Luxe mondial : Une consommation locale et un désir de proximité

Global luxury: Local consumption and a desire for proximity

Accustomed to conquering the world through global campaigns and international clients, luxury must now think about a more local strategy. From Europe to Asia, between questioning and necessary refocusing, how and why does luxury rely on the notion of geographical proximity to seduce its customers?


The evolution of a pattern

If crises have one advantage, it is to highlight the flaws of certain models. And luxury is no exception to the rule. As analyzed in the previous article in September entitled: "Luxury and pop culture: A winning mix and match", it is sometimes accused of being out of touch with a certain reality. Between a globalized communication and a focus on foreign customers (especially China and the Middle East), it is difficult for traditional customers to find their way. However, the reduction of international travel and sometimes even the impossibility to travel threaten this expansionist strategy.

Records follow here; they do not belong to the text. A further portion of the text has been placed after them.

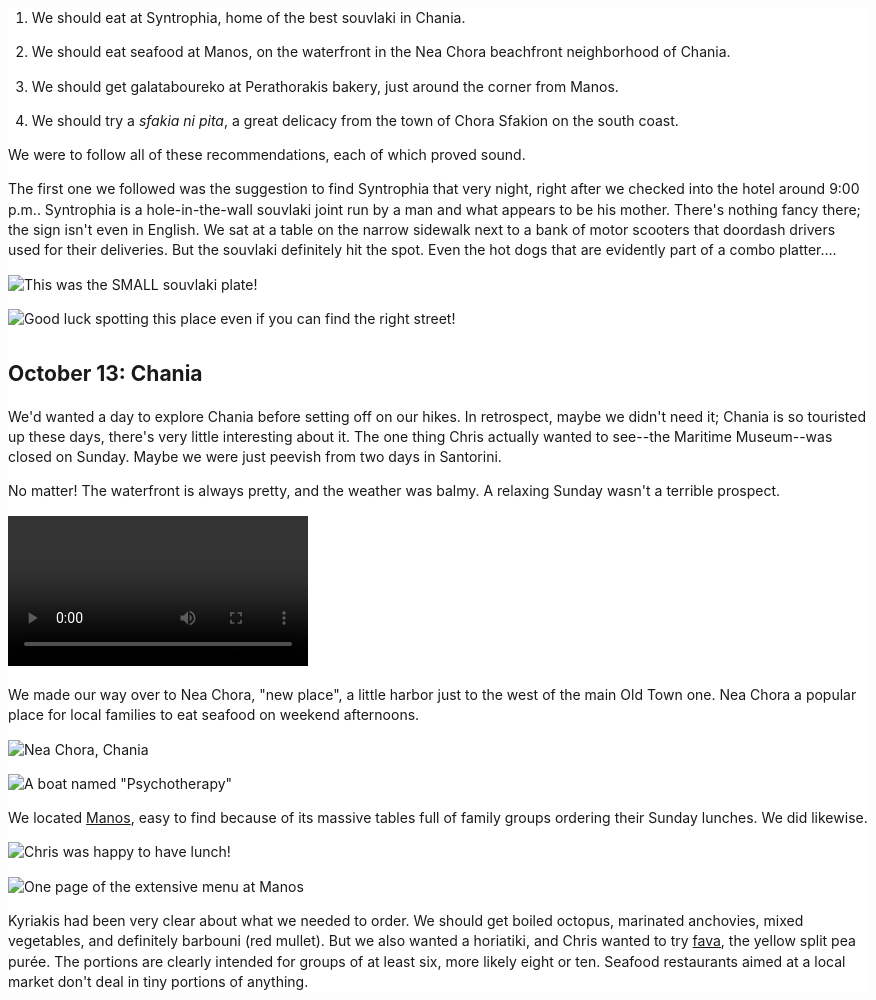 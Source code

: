 1. We should eat at Syntrophia, home of the best souvlaki in Chania.

1. We should eat seafood at Manos, on the waterfront in the Nea Chora beachfront neighborhood of Chania.

1. We should get galataboureko at Perathorakis bakery, just around the corner from Manos.

1. We should try a *sfakia ni pita*, a great delicacy from the town of Chora Sfakion on the south coast.

We were to follow all of these recommendations, each of which proved sound. 

The first one we followed was the suggestion to find Syntrophia that very night, right after we checked into the hotel around 9:00 p.m.. Syntrophia is a hole-in-the-wall souvlaki joint run by a man and what appears to be his mother. There's nothing fancy there; the sign isn't even in English. We sat at a table on the narrow sidewalk next to a bank of motor scooters that doordash drivers used for their deliveries. But the souvlaki definitely hit the spot. Even the hot dogs that are evidently part of a combo platter….

![This was the SMALL souvlaki plate!](images/Chania_souvlaki_IMG_3407.jpg)

![Good luck spotting this place even if you can find the right street!](images/Chania_Syntrophia_IMG_3406.jpg)

## October 13: Chania

We'd wanted a day to explore Chania before setting off on our hikes. In retrospect, maybe we didn't need it; Chania is so touristed up these days, there's very little interesting about it. The one thing Chris actually wanted to see--the Maritime Museum--was closed on Sunday. Maybe we were just peevish from two days in Santorini.

No matter! The waterfront is always pretty, and the weather was balmy. A relaxing Sunday wasn't a terrible prospect. 

![Old Town waterfront](images/Chania_old_town_waterfront_IMG_3409.MOV)

We made our way over to Nea Chora, "new place", a little harbor just to the west of the main Old Town one. Nea Chora a popular place for local families to eat seafood on weekend afternoons. 

![Nea Chora, Chania](images/Chania_Nea_Chora_IMG_3434.jpg)

![A boat named "Psychotherapy"](images/Chania_psychotherapy_IMG_3427.jpg)

We located [Manos](https://www.tripadvisor.com/Restaurant_Review-g189415-d3161852-Reviews-Manos-Chania_Town_Chania_Prefecture_Crete.html), easy to find because of its massive tables full of family groups ordering their Sunday lunches. We did likewise. 

![Chris was happy to have lunch!](images/Chania_Sunday_lunch_IMG_3430.jpg)

![One page of the extensive menu at Manos](images/Chania_Manos_menu_IMG_3429.jpg)

Kyriakis had been very clear about what we needed to order. We should get boiled octopus, marinated anchovies, mixed vegetables, and definitely barbouni (red mullet). But we also wanted a horiatiki, and Chris wanted to try [fava](https://mysweetgreek.com/recipes/greek-fava-yellow-split-pea-puree-recipe/), the yellow split pea purée. The portions are clearly intended for groups of at least six, more likely eight or ten. Seafood restaurants aimed at a local market don't deal in tiny portions of anything.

Indeed, although luxury does not seem to have suffered the full force of these restrictions and is showing good results, the most successful brands are those that have a local base and have not "forgotten" their French and European customers, especially since these local purchases should continue for at least a year. This refocusing is necessary for luxury goods, both from a commercial point of view and in terms of brand image. Indeed, it must be part of a vision for the future and the industry must now focus on an essential value to continue to shine in the world: legitimacy. This requires a certain credibility linked to territorial know-how and strategic geography.


Luxe mondial : Une consommation locale et un désir de proximité 2

China reviews its purchasing actions

As a major player in the luxury goods sector worldwide and particularly in Europe, China has recently seen its customs duties drop, prices harmonize and customers are more cautious and more concerned about the origin, quality, ethics and general traceability of products. This situation invites companies to better target their strategy on this market if they want to continue to play a role. Another change in the buying act is the rise of Millennials and Generation Z, who represent the largest part of local consumers. Today, nearly three-quarters of luxury purchases are made in China and sales in the local market have increased by nearly 50%. Although the Chinese economy remains a driver of global consumption growth, the Chinese market share now represents 20% of global consumption. This increase is expected to continue and lead to the Middle Kingdom holding the largest share of this market by 2025. Encouraged by the government's policy of encouraging domestic consumption and thus a certain repatriation of purchases, the Chinese, who are the leading consumers of luxury goods abroad, tend to stay at home and consume locally. Hainan Island is a good example of this, with Duty-Free shopping enjoying considerable success: purchases have increased by nearly 98%.

And this increase seems to have a bright future ahead of it, driven by the multiplication of "tax-free" zones on this model. Finally, as Thibaut de La Rivière, director of Sup de Luxe, testifies: "Even though international travel will pick up, local brands that have become firmly established in the landscape and in Chinese habits will continue to play an important role in the luxury market."